**REQUIRED WORK:**
Search the entries for lines that contain the word "none", and report each one found.

**PROVIDED RECORDS:**
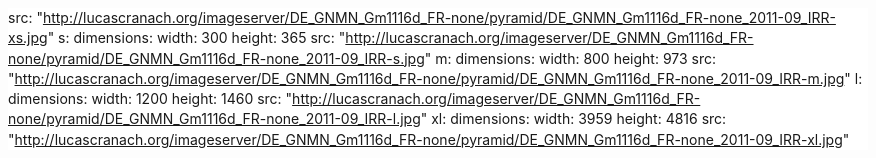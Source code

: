    src: "http://lucascranach.org/imageserver/DE_GNMN_Gm1116d_FR-none/pyramid/DE_GNMN_Gm1116d_FR-none_2011-09_IRR-xs.jpg"
  s: 
   dimensions: 
    width: 300
    height: 365
   src: "http://lucascranach.org/imageserver/DE_GNMN_Gm1116d_FR-none/pyramid/DE_GNMN_Gm1116d_FR-none_2011-09_IRR-s.jpg"
  m: 
   dimensions: 
    width: 800
    height: 973
   src: "http://lucascranach.org/imageserver/DE_GNMN_Gm1116d_FR-none/pyramid/DE_GNMN_Gm1116d_FR-none_2011-09_IRR-m.jpg"
  l: 
   dimensions: 
    width: 1200
    height: 1460
   src: "http://lucascranach.org/imageserver/DE_GNMN_Gm1116d_FR-none/pyramid/DE_GNMN_Gm1116d_FR-none_2011-09_IRR-l.jpg"
  xl: 
   dimensions: 
    width: 3959
    height: 4816
   src: "http://lucascranach.org/imageserver/DE_GNMN_Gm1116d_FR-none/pyramid/DE_GNMN_Gm1116d_FR-none_2011-09_IRR-xl.jpg"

**REPLY TO THE TASK:**
:    src: "http://lucascranach.org/imageserver/DE_GNMN_Gm1116d_FR-none/pyramid/DE_GNMN_Gm1116d_FR-none_2011-09_IRR-xs.jpg"
   src: "http://lucascranach.org/imageserver/DE_GNMN_Gm1116d_FR-none/pyramid/DE_GNMN_Gm1116d_FR-none_2011-09_IRR-s.jpg"
   src: "http://lucascranach.org/imageserver/DE_GNMN_Gm1116d_FR-none/pyramid/DE_GNMN_Gm1116d_FR-none_2011-09_IRR-m.jpg"
   src: "http://lucascranach.org/imageserver/DE_GNMN_Gm1116d_FR-none/pyramid/DE_GNMN_Gm1116d_FR-none_2011-09_IRR-l.jpg"
   src: "http://lucascranach.org/imageserver/DE_GNMN_Gm1116d_FR-none/pyramid/DE_GNMN_Gm1116d_FR-none_2011-09_IRR-xl.jpg"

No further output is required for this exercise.